Supporters of stiffer penalties for criminals convicted of hate crimes have been working to get legislation back on the books since the Georgia Supreme Court overturned a previous law as unconstitutionally vague.
A new version of the bill designed to pass muster with the court made it through the Senate Judiciary Committee this year but failed to reach the floor for a vote.
The measure likely would face an uphill fight in the House, if it ever gets that far.
And now, there's a new threat on the House side in the form of a bill aimed at getting rid of all references to hate crimes left in Georgia law.
Essentially, the legislation would prohibit judge or juries from imposing additional penalties on defendants convicted of crimes motivated by prejudice.
"I strongly believe government shouldn't be policing speech or thought," said Rep. Clay Cox, R-Lilburn, who pre-filed the bill last month.
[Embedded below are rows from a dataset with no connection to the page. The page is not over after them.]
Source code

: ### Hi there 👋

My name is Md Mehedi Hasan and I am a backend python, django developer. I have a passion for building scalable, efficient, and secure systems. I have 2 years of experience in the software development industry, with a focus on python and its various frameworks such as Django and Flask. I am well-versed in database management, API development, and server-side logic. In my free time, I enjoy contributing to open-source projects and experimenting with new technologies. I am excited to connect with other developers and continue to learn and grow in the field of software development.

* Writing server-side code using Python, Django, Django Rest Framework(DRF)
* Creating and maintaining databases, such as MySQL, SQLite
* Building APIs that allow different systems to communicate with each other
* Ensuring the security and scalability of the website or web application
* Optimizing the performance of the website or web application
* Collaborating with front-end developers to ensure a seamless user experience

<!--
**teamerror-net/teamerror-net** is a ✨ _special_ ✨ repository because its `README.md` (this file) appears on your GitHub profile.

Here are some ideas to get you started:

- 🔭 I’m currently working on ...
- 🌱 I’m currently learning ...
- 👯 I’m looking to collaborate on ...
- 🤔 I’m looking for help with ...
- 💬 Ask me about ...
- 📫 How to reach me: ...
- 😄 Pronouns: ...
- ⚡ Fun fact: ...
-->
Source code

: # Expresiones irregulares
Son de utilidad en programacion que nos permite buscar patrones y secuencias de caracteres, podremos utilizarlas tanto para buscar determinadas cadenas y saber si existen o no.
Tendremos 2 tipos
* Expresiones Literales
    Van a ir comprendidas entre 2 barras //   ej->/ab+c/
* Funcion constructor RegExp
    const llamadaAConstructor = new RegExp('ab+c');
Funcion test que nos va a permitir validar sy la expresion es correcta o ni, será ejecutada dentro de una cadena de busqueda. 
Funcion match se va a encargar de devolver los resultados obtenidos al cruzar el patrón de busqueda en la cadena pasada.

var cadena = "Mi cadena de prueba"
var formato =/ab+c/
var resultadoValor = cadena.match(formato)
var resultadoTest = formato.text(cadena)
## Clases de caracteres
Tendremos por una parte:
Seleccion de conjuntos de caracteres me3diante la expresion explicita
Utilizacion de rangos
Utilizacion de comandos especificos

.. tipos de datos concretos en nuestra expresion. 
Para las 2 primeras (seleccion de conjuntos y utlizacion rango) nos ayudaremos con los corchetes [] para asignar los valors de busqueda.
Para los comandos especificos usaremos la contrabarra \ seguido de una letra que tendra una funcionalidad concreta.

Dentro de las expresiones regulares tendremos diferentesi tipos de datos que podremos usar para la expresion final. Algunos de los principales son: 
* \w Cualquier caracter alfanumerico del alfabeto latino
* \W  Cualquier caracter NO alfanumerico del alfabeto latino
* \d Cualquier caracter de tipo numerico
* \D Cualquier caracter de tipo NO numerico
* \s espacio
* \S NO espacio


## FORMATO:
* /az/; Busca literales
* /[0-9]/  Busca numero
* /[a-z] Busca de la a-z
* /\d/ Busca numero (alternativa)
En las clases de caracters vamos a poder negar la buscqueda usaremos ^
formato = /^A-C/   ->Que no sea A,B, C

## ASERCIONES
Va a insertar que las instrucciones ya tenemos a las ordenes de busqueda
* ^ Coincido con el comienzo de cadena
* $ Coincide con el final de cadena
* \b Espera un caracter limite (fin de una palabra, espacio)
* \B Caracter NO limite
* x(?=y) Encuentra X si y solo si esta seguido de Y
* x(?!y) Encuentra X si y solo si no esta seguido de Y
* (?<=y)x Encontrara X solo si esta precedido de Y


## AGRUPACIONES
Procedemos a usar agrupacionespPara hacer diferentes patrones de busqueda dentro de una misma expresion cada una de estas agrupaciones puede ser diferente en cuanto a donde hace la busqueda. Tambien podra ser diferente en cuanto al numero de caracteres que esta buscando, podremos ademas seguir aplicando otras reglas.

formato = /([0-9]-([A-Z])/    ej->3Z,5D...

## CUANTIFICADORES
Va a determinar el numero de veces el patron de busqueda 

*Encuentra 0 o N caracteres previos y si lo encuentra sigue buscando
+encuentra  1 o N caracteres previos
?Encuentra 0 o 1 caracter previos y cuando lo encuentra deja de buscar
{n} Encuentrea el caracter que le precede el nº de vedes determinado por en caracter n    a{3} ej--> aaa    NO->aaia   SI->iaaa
"The reason someone commits a crime is less important than the fact that they committed a crime and should be punished for it."
Forty-one states had hate crime laws on their books as of 2006, according to research compiled by the National Conference of State Legislatures.
The General Assembly passed one, too, in 2000 following an extensive and emotional debate.
But four years later, the state Supreme Court ruled that the law was too broad because it allowed stiffer penalties for defendants convicted of crimes involving "bias or prejudice."
The new bill introduced this year by Sen. Vincent Fort, D-Atlanta, who also sponsored the previous measure, goes beyond that language by specifically applying its provisions to criminals who choose their victims because of their "race, religion, gender, gender identity, sexual orientation or national origin."
Fort said he agrees with Cox that the government shouldn't be seeking to control speech or thoughts. But he said his bill is aimed at actions.
"I don't care what anyone says or thinks," Fort said. "But if you hurt someone or destroy property because someone is different, you ought to be punished."
After Fort's bill failed to move to the Senate floor, Lt. Gov. Casey Cagle - the upper chamber's presiding officer - appointed a study committee to consider the legislation this summer and fall.
Fort, a member of the committee, said it has has some informative discussions during its two meetings thus far. But he questioned the need for more examination of legislation that's been percolating under the Gold Dome for years and should be well understood by now.
"I think any time people can learn more, it's a good thing," he said. "On the other hand, this has been one of the most vetted and debated bills of any I remember in my 11 years up here."
But Cox said there still appears to be some confusion surrounding the issue that his bill would clarify. He said police agencies in Georgia don't seem to understand that the state hasn't had a hate crimes law on the books since the Supreme Court ruling.
"I think everybody sees occasionally on the news where an arrest is made and the arresting officer says the person may be charged with a hate crime," he said. "This is really a housekeeping measure to clean that up."
But Fort said Cox's bill wouldn't be popular with voters. He cited polls conducted in 1999 and 2000, when the original bill was before the General Assembly, showing that 60 percent to 80 percent of Georgians wanted a hate crimes law.
During debates on the bill back then and more recently, its Republican opponents have argued that it would be wrong to impose one set of penalties for crimes involving certain categories of victims and lesser penalties in other instances.
But Fort said both the original legislation and the new bill have won support from both Democrats and Republicans.
Indeed, one of the most dramatic speeches in favor of the bill during the House debate in 2000 came from a Republican, former Rep. Dan Ponder of Donalsonville.
"It could not have come out of a Republican Judiciary Committee without Republican votes," Fort said of this year's bill. "The votes are there on the floor if it had been allowed to go there."